WHAT TO DO:
In the records below, find the line containing "в файл заголовка.|" and the line containing "стандартную ошибку (**stderr**).|"; please repeat exactly the lines from one to the other, both included, and nothing more.

Source texts of formatted documents:
----------------------------------------

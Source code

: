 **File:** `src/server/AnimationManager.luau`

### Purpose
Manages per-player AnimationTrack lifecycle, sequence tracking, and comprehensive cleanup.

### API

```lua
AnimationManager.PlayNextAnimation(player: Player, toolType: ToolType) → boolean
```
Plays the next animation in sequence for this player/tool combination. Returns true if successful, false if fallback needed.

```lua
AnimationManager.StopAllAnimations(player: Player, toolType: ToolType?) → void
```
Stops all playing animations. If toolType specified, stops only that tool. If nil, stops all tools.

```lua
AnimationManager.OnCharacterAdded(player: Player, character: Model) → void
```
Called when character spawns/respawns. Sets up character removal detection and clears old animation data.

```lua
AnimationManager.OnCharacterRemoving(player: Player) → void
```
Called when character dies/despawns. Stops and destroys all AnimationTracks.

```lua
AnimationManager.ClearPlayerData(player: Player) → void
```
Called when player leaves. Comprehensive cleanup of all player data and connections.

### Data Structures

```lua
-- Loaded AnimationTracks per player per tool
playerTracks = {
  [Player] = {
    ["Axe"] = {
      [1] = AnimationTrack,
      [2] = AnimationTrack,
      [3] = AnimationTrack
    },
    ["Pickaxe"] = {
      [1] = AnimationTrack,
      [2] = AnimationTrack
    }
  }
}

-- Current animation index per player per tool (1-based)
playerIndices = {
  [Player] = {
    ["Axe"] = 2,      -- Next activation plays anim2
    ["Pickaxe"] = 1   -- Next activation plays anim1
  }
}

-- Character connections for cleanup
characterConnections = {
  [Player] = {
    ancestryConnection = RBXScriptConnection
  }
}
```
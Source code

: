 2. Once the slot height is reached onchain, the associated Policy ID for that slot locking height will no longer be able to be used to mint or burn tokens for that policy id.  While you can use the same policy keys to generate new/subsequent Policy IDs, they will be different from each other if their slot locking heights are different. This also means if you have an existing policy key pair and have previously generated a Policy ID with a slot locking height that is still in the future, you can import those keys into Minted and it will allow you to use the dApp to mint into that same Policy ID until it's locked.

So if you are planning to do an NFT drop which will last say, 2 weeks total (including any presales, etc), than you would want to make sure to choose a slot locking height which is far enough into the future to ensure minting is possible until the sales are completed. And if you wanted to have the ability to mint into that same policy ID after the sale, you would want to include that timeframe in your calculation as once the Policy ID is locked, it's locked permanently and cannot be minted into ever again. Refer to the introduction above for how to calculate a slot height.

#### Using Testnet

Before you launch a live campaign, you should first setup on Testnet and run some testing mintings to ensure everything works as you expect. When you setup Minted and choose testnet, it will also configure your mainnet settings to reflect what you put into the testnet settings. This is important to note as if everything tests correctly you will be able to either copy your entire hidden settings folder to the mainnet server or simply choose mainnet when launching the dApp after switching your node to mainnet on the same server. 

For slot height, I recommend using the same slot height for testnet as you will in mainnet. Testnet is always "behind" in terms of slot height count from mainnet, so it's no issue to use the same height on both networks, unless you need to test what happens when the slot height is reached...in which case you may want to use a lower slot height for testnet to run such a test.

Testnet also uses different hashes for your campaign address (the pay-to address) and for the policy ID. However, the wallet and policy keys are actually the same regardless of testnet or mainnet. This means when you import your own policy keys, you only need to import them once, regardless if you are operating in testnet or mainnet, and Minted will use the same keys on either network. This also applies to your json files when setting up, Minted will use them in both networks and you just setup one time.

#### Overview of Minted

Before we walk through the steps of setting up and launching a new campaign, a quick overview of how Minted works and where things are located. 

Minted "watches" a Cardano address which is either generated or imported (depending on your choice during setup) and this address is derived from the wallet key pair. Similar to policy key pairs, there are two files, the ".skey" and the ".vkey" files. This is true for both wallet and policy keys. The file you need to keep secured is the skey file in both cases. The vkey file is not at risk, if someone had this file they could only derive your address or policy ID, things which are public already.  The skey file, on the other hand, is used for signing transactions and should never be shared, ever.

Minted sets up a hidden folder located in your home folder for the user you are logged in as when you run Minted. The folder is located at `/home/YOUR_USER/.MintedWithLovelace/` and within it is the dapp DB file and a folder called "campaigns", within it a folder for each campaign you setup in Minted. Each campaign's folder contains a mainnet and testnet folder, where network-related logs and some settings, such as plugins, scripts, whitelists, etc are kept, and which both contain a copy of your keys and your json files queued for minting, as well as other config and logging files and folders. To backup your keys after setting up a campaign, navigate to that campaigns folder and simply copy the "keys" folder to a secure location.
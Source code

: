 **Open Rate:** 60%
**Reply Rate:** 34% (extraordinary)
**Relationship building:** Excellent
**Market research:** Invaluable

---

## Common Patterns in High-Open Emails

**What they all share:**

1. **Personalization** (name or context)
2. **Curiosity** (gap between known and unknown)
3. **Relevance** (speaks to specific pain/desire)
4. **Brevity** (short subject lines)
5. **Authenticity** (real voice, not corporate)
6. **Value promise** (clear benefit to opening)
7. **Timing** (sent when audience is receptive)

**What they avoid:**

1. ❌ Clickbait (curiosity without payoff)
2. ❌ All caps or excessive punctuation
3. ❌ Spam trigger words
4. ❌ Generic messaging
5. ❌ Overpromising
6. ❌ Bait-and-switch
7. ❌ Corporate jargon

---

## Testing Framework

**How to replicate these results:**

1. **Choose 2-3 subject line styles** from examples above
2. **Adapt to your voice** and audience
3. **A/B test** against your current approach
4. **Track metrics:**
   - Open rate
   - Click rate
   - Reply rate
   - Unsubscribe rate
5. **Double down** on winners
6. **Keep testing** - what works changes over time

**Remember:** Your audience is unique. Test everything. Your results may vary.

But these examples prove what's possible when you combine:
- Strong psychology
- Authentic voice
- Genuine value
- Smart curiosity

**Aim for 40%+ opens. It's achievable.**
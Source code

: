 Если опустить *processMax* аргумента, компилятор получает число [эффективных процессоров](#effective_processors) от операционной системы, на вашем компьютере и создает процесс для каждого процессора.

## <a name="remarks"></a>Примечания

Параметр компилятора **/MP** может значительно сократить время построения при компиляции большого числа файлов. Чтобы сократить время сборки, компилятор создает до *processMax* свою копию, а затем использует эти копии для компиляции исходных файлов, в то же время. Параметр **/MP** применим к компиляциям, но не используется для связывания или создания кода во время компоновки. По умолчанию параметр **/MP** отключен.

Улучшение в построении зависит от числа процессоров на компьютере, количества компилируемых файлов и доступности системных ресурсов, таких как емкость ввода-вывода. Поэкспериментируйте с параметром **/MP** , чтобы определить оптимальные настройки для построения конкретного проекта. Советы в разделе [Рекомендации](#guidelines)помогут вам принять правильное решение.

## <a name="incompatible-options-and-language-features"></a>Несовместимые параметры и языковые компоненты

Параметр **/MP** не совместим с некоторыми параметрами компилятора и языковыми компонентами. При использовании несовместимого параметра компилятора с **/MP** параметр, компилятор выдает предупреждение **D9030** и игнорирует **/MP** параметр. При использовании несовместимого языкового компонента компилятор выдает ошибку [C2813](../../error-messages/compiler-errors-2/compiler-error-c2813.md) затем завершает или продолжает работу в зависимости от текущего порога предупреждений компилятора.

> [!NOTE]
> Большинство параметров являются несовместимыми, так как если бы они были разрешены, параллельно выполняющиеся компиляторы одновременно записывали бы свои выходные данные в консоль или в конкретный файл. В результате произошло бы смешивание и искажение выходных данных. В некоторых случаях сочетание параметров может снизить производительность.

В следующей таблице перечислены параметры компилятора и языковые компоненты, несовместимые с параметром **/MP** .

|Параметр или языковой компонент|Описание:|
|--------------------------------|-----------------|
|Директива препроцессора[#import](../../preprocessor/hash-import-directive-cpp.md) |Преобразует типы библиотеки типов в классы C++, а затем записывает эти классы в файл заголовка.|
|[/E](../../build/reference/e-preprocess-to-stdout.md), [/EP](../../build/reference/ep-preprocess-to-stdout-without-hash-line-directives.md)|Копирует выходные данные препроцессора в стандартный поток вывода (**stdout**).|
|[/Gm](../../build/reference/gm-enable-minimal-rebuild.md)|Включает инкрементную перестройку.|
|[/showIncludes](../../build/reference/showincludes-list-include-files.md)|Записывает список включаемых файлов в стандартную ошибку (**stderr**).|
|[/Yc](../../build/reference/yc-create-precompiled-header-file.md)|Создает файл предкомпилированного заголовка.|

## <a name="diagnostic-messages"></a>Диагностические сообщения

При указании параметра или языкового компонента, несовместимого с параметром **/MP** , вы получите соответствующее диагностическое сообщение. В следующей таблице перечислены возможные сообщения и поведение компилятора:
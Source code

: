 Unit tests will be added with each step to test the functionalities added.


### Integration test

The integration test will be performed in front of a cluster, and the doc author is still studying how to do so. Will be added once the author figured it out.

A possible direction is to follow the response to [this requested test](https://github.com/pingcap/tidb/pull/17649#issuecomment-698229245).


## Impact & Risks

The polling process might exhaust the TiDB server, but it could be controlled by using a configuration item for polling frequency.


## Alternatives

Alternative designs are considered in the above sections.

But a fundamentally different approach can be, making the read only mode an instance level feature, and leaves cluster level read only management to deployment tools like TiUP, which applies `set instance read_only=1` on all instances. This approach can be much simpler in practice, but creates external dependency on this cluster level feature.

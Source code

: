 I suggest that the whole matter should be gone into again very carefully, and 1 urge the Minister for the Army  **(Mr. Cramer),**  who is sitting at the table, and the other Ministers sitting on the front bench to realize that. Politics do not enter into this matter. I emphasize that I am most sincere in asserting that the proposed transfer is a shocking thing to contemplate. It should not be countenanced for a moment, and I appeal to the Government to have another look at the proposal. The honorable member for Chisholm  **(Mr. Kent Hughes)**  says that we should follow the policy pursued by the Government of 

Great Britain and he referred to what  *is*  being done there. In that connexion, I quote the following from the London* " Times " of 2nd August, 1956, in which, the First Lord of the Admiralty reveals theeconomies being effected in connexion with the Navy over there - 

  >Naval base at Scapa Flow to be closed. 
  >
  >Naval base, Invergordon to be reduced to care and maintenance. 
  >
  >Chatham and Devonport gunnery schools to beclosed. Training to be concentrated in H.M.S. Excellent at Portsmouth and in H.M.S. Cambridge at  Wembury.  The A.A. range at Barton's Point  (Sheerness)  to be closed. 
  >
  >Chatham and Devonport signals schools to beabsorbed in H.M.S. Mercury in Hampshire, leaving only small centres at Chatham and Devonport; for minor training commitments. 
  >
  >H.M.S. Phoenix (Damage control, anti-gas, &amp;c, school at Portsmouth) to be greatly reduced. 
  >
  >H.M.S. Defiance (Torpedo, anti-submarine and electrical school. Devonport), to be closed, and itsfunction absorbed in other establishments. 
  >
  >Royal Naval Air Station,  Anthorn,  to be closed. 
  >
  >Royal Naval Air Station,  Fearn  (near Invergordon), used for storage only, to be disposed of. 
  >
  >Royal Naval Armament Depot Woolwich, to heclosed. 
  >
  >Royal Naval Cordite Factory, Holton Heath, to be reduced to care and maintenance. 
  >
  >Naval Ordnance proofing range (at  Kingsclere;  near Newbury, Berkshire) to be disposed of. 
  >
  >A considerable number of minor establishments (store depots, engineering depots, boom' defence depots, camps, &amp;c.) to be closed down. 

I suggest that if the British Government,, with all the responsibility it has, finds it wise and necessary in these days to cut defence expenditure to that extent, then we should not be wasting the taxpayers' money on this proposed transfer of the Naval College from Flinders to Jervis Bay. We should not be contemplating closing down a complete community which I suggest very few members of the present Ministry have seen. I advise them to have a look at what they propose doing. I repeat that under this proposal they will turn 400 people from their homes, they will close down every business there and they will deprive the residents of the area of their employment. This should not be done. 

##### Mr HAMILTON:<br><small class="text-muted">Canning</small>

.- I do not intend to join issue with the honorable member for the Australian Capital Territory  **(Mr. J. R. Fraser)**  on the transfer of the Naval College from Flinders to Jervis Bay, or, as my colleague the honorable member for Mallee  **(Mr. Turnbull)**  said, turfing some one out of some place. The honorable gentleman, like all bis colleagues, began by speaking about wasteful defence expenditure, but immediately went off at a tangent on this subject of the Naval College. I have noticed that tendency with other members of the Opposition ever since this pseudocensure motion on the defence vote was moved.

----------------------------------------

RESULT OF THE EXERCISE:
|Директива препроцессора[#import](../../preprocessor/hash-import-directive-cpp.md) |Преобразует типы библиотеки типов в классы C++, а затем записывает эти классы в файл заголовка.|
|[/E](../../build/reference/e-preprocess-to-stdout.md), [/EP](../../build/reference/ep-preprocess-to-stdout-without-hash-line-directives.md)|Копирует выходные данные препроцессора в стандартный поток вывода (**stdout**).|
|[/Gm](../../build/reference/gm-enable-minimal-rebuild.md)|Включает инкрементную перестройку.|
|[/showIncludes](../../build/reference/showincludes-list-include-files.md)|Записывает список включаемых файлов в стандартную ошибку (**stderr**).|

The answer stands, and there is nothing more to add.